COBISS.SI-ID: 3156593
To assess whether angiotensin-converting enzyme inhibitors and third-generation dihydropyridine calcium channel blockers ameliorate diabetic complications, we compared glomerular filtration rate (GFR; primary outcome), cardiovascular events, retinopathy, and neuropathy in 380 hypertensive type 2 diabetics with albuminuria (200 mg/min included in a multicenter, double-blind, placebo-controlled trial (DEMAND [Delapril and Manidipine for Nephroprotection in Diabetes]) and randomized to 3-year treatment with manidipine/delapril combination (10/30 mg/d; n=126), delapril (30 mg/d; n=127), or placebo (n=127). GFR was centrally measured by iohexol plasma clearance. Median monthly GFR decline (interquartile range [IQR]) was 0.32 mL/min per 1.73 m(2) (IQR: 0.16-0.50 mL/min per 1.73 m(2)) on combined therapy, 0.36 mL/min per 1.73 m(2) (IQR: 0.18-0.53 mL/min per 1.73 m(2)) on delapril, and 0.30 mL/min per 1.73 m(2) (IQR: 0.12-0.50 mL/min per 1.73 m(2)) on placebo (P=0.87 and P=0.53 versus combined therapy or delapril, respectively). Similar findings were observed when baseline GFR values were not considered for slope analyses. Albuminuria was stable in the 3 treatment groups. The hazard ratio (95% CI) for major cardiovascular events between combined therapy and placebo was 0.17 (0.04-0.78; P=0.023). Among 192 subjects without retinopathy at inclusion, the hazard ratio for developing retinopathy between combined therapy and placebo was 0.27 (0.07-0.99; P=0.048). Among 200 subjects with centralized neurological evaluation, the odds ratios for peripheral neuropathy at 3 years between combined therapy or delapril and placebo were 0.45 (0.24-0.87; P=0.017) and 0.52 (0.27-0.99; P=0.048), respectively.

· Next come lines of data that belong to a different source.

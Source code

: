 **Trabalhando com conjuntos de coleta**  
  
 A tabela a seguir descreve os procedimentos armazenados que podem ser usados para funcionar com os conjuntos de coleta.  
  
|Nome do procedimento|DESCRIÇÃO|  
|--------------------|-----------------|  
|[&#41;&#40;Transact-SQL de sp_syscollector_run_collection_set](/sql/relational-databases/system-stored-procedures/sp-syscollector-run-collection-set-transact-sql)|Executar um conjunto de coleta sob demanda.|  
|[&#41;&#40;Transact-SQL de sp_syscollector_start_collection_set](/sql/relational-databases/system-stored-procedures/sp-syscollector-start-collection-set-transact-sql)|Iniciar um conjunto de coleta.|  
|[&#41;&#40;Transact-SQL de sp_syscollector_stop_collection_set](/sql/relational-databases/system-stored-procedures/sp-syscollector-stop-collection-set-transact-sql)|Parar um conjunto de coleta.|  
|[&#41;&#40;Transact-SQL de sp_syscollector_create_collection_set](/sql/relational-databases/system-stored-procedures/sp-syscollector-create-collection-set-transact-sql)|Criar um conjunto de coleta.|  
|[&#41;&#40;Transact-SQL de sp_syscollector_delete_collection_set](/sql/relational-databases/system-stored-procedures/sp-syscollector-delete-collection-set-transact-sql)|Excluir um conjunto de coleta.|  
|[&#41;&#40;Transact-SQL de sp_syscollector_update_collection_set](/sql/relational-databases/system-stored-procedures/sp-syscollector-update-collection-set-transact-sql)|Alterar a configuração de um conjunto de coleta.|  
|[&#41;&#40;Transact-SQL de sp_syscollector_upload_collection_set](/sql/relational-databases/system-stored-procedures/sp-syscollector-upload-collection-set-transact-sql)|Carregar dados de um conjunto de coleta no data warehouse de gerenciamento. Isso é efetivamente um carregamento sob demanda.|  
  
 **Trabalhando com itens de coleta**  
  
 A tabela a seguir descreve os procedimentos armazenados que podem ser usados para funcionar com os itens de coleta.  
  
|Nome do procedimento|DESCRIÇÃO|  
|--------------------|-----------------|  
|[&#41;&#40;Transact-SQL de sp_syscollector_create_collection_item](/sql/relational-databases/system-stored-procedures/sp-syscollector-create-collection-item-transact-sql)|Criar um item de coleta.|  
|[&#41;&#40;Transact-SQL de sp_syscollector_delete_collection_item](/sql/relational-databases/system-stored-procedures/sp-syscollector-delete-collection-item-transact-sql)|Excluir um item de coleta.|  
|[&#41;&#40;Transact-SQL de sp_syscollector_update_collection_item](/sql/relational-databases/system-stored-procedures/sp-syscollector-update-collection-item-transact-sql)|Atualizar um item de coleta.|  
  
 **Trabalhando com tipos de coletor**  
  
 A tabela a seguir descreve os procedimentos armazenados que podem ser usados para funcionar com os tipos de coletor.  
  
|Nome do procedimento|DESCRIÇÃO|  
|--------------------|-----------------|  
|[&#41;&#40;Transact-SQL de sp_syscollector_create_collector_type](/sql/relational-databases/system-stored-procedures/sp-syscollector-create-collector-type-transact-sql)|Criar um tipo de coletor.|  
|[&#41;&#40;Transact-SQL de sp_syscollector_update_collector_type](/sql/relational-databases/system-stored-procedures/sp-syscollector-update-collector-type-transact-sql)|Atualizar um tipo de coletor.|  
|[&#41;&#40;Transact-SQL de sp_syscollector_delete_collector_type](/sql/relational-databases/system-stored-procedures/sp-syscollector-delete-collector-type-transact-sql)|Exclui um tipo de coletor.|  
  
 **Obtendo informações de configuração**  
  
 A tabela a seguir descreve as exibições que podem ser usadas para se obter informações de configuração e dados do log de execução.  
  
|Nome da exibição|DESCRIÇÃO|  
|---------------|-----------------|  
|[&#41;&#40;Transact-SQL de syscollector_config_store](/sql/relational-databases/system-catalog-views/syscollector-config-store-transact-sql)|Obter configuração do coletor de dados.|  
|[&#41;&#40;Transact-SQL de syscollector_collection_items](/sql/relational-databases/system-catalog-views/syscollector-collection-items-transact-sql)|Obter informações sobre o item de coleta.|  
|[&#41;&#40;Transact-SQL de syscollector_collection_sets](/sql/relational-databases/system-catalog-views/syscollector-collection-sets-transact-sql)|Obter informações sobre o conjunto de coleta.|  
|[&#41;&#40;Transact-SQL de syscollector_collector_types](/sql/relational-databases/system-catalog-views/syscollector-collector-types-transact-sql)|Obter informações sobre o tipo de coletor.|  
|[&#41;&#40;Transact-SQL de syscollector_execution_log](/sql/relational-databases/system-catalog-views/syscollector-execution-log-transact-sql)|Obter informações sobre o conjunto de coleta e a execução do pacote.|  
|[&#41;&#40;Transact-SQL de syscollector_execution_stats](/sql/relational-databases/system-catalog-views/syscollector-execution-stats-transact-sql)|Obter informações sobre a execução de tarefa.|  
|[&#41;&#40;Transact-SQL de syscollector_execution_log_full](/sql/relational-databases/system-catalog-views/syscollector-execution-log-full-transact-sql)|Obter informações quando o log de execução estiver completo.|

Glucose disposal rate decreased from 5.8±2.4 to 5.3±1.9 mg/kg per min on placebo (P=0.03) but did not change on combined or delapril therapy. Treatment was well tolerated. In hypertensive type 2 diabetic patients, combined manidipine and delapril therapy failed to slow GFR decline but safely ameliorated cardiovascular disease, retinopathy, and neuropathy and stabilized insulin sensitivity.